Science fiction is NOT a safe space
Two short novels and three stories by the author of Fat White Vampire Blues push the boundaries of taboo in science fiction. An English archeologist who yearns for the love of a young Jewish refuge sets out to convince a majority of the world's population that the Holocaust never happened - hoping to not only wipe it from the annals of history, but also from reality. The Martian colony Bradbury sends an investigator to pursue a gay Uyghur murderer in a future Australian city where members of each ethnic and grievance group are invisible to all those who don't belong to their tribe.
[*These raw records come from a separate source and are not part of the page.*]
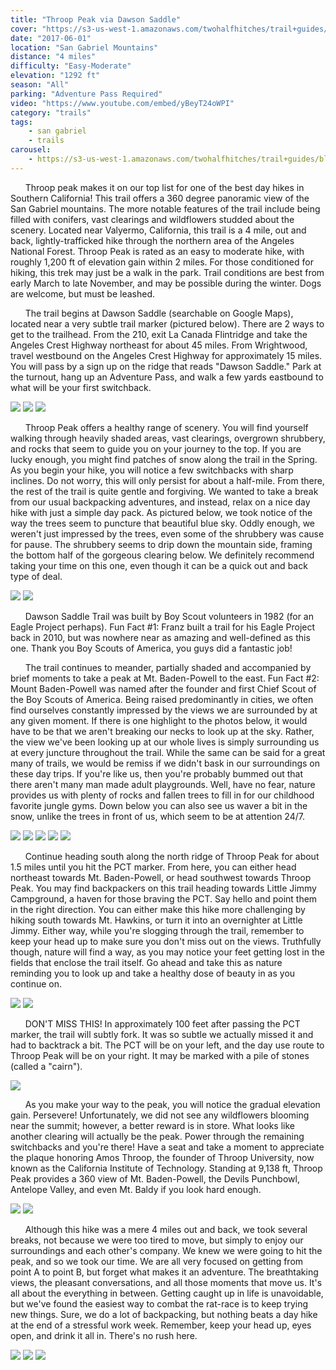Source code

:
 ```yaml
---
title: "Throop Peak via Dawson Saddle"
cover: "https://s3-us-west-1.amazonaws.com/twohalfhitches/trail+guides/throop+peak/_J8A0995.jpg"
date: "2017-06-01"
location: "San Gabriel Mountains"
distance: "4 miles"
difficulty: "Easy-Moderate"
elevation: "1292 ft"
season: "All"
parking: "Adventure Pass Required"
video: "https://www.youtube.com/embed/yBeyT24oWPI"
category: "trails"
tags:
    - san gabriel
    - trails
carousel:
    - https://s3-us-west-1.amazonaws.com/twohalfhitches/trail+guides/blue+ridge/_J8A2074.jpg
---
```


&nbsp;&nbsp;&nbsp;&nbsp;&nbsp;&nbsp;Throop peak makes it on our top list for one of the best day hikes in Southern California!
This trail offers a 360 degree panoramic view of the San Gabriel mountains. The more notable
features of the trail include being filled with conifers, vast clearings and wildflowers
studded about the scenery. Located near Valyermo, California, this trail is a 4 mile, out
and back, lightly-trafficked hike through the northern area of the Angeles National Forest.
Throop Peak is rated as an easy to moderate hike, with roughly 1,200 ft of elevation gain within
2 miles. For those conditioned for hiking, this trek may just be a walk in the park. Trail
conditions are best from early March to late November, and may be possible during the winter.
Dogs are welcome, but must be leashed.

&nbsp;&nbsp;&nbsp;&nbsp;&nbsp;&nbsp;The trail begins at Dawson Saddle (searchable on Google Maps), located near a very subtle
trail marker (pictured below). There are 2 ways to get to the trailhead. From the 210, exit
La Canada Flintridge and take the Angeles Crest Highway northeast for about 45 miles. From
Wrightwood, travel westbound on the Angeles Crest Highway for approximately 15 miles. You
will pass by a sign up on the ridge that reads "Dawson Saddle." Park at the turnout, hang
up an Adventure Pass, and walk a few yards eastbound to what will be your first switchback.

![](https://s3-us-west-1.amazonaws.com/twohalfhitches/trail+guides/throop+peak/_J8A1028.jpg)
![](https://s3-us-west-1.amazonaws.com/twohalfhitches/trail+guides/throop+peak/_J8A0879.jpg)
![](https://s3-us-west-1.amazonaws.com/twohalfhitches/trail+guides/throop+peak/_J8A0880.jpg)

&nbsp;&nbsp;&nbsp;&nbsp;&nbsp;&nbsp;Throop Peak offers a healthy range of scenery. You will find yourself walking through
heavily shaded areas, vast clearings, overgrown shrubbery, and rocks that seem to guide
you on your journey to the top. If you are lucky enough, you might find patches of snow
along the trail in the Spring. As you begin your hike, you will notice a few switchbacks
with sharp inclines. Do not worry, this will only persist for about a half-mile. From there,
the rest of the trail is quite gentle and forgiving. We wanted to take a break from our usual
backpacking adventures, and instead, relax on a nice day hike with just a simple day pack.
As pictured below, we took notice of the way the trees seem to puncture that beautiful
blue sky. Oddly enough, we weren't just impressed by the trees, even some of the
shrubbery was cause for pause. The shrubbery seems to drip down the mountain side,
framing the bottom half of the gorgeous clearing below. We definitely recommend taking
your time on this one, even though it can be a quick out and back type of deal.

![](https://s3-us-west-1.amazonaws.com/twohalfhitches/trail+guides/throop+peak/_J8A0892.jpg)
![](https://s3-us-west-1.amazonaws.com/twohalfhitches/trail+guides/throop+peak/_J8A0898.jpg)

&nbsp;&nbsp;&nbsp;&nbsp;&nbsp;&nbsp;Dawson Saddle Trail was built by Boy Scout volunteers in 1982
(for an Eagle Project perhaps). Fun Fact #1: Franz built a trail for his Eagle Project
back in 2010, but was nowhere near as amazing and well-defined as this one. Thank you
Boy Scouts of America, you guys did a fantastic job!

&nbsp;&nbsp;&nbsp;&nbsp;&nbsp;&nbsp;The trail continues to meander, partially shaded and
accompanied by brief moments
to take a peak at Mt. Baden-Powell to the east. Fun Fact #2: Mount Baden-Powell was
named after the founder and first Chief Scout of the Boy Scouts of America. Being raised
predominantly in cities, we often find ourselves constantly impressed by the views we are
surrounded by at any given moment. If there is one highlight to the photos below, it would
have to be that we aren't breaking our necks to look up at the sky. Rather, the view we've
been looking up at our whole lives is simply surrounding us at every juncture throughout
the trail. While the same can be said for a great many of trails, we would be remiss if we
didn't bask in our surroundings on these day trips. If you're like us, then you're probably
bummed out that there aren't many man made adult playgrounds. Well, have no fear, nature
provides us with plenty of rocks and fallen trees to fill in for our childhood favorite
jungle gyms. Down below you can also see us waver a bit in the snow, unlike the trees in
front of us, which seem to be at attention 24/7.

![](https://s3-us-west-1.amazonaws.com/twohalfhitches/trail+guides/throop+peak/_J8A0912.jpg)
![](https://s3-us-west-1.amazonaws.com/twohalfhitches/trail+guides/throop+peak/_J8A0934.jpg)
![](https://s3-us-west-1.amazonaws.com/twohalfhitches/trail+guides/throop+peak/_J8A0940.jpg)
![](https://s3-us-west-1.amazonaws.com/twohalfhitches/trail+guides/throop+peak/_J8A0944.jpg)
![](https://s3-us-west-1.amazonaws.com/twohalfhitches/trail+guides/throop+peak/_J8A0956.jpg)

&nbsp;&nbsp;&nbsp;&nbsp;&nbsp;&nbsp;Continue heading south along the north ridge of
Throop Peak for about 1.5 miles until you hit the PCT marker. From here, you can
either head northeast towards Mt. Baden-Powell, or head southwest towards Throop Peak.
You may find backpackers on this trail heading towards Little Jimmy Campground, a haven
for those braving the PCT. Say hello and point them in the right direction. You can
either make this hike more challenging by hiking south towards Mt. Hawkins, or turn
it into an overnighter at Little Jimmy. Either way, while you're slogging through the
trail, remember to keep your head up to make sure you don't miss out on the views.
Truthfully though, nature will find a way, as you may notice your feet getting lost in
the fields that enclose the trail itself. Go ahead and take this as nature reminding
you to look up and take a healthy dose of beauty in as you continue on.

![](https://s3-us-west-1.amazonaws.com/twohalfhitches/trail+guides/throop+peak/_J8A0965.jpg)
![](https://s3-us-west-1.amazonaws.com/twohalfhitches/trail+guides/throop+peak/_J8A0985.jpg)

&nbsp;&nbsp;&nbsp;&nbsp;&nbsp;&nbsp;DON'T MISS THIS! In approximately 100 feet after
passing the PCT marker, the trail will subtly fork. It was so subtle we actually missed
it and had to backtrack a bit. The PCT will be on your left, and the day use route to
Throop Peak will be on your right. It may be marked with a pile of stones (called a "cairn").

![](https://s3-us-west-1.amazonaws.com/twohalfhitches/trail+guides/throop+peak/_J8A1023.jpg)

&nbsp;&nbsp;&nbsp;&nbsp;&nbsp;&nbsp;As you make your way to the peak, you will
notice the gradual elevation gain. Persevere! Unfortunately, we did not see any
wildflowers blooming near the summit; however, a better reward is in store. What
looks like another clearing will actually be the peak. Power through the remaining
switchbacks and you're there! Have a seat and take a moment to appreciate the plaque
honoring Amos Throop, the founder of Throop University, now known as the California
Institute of Technology. Standing at 9,138 ft, Throop Peak provides a 360 view of Mt.
Baden-Powell, the Devils Punchbowl, Antelope Valley, and even Mt. Baldy if you look
hard enough.

![](https://s3-us-west-1.amazonaws.com/twohalfhitches/trail+guides/throop+peak/_J8A0986.jpg)
![](https://s3-us-west-1.amazonaws.com/twohalfhitches/trail+guides/throop+peak/_J8A0987.jpg)

&nbsp;&nbsp;&nbsp;&nbsp;&nbsp;&nbsp;Although this hike was a mere 4 miles out and
back, we took several breaks, not because we were too tired to move, but simply to
enjoy our surroundings and each other's company. We knew we were going to hit the peak,
and so we took our time. We are all very focused on getting from point A to point B, but
forget what makes it an adventure. The breathtaking views, the pleasant conversations, and
all those moments that move us. It's all about the everything in between. Getting caught
up in life is unavoidable, but we've found the easiest way to combat the rat-race is to
keep trying new things. Sure, we do a lot of backpacking, but nothing beats a day hike at
the end of a stressful work week. Remember, keep your head up, eyes open, and drink it all
in. There's no rush here.

![](https://s3-us-west-1.amazonaws.com/twohalfhitches/trail+guides/throop+peak/_J8A1002.jpg)
![](https://s3-us-west-1.amazonaws.com/twohalfhitches/trail+guides/throop+peak/_J8A1013.jpg)
![](https://s3-us-west-1.amazonaws.com/twohalfhitches/trail+guides/throop+peak/20170519_114145.jpg)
A far-future academic treatise describes a rediscovered Fusionist liturgical text that combines the writings of radical feminist Joanna Russ and female slavery fantasist John Norman. An aggressively therapeutic State of Florida lovingly wraps its bureaucratic tentacles around those it deems unenlightened. A born-again Christian cafeteria worker in a small Texas college town becomes the only friend of an insectoid alien come to evacuate humanity from a doomed Earth.
These stories leave no sacred cows unprodded.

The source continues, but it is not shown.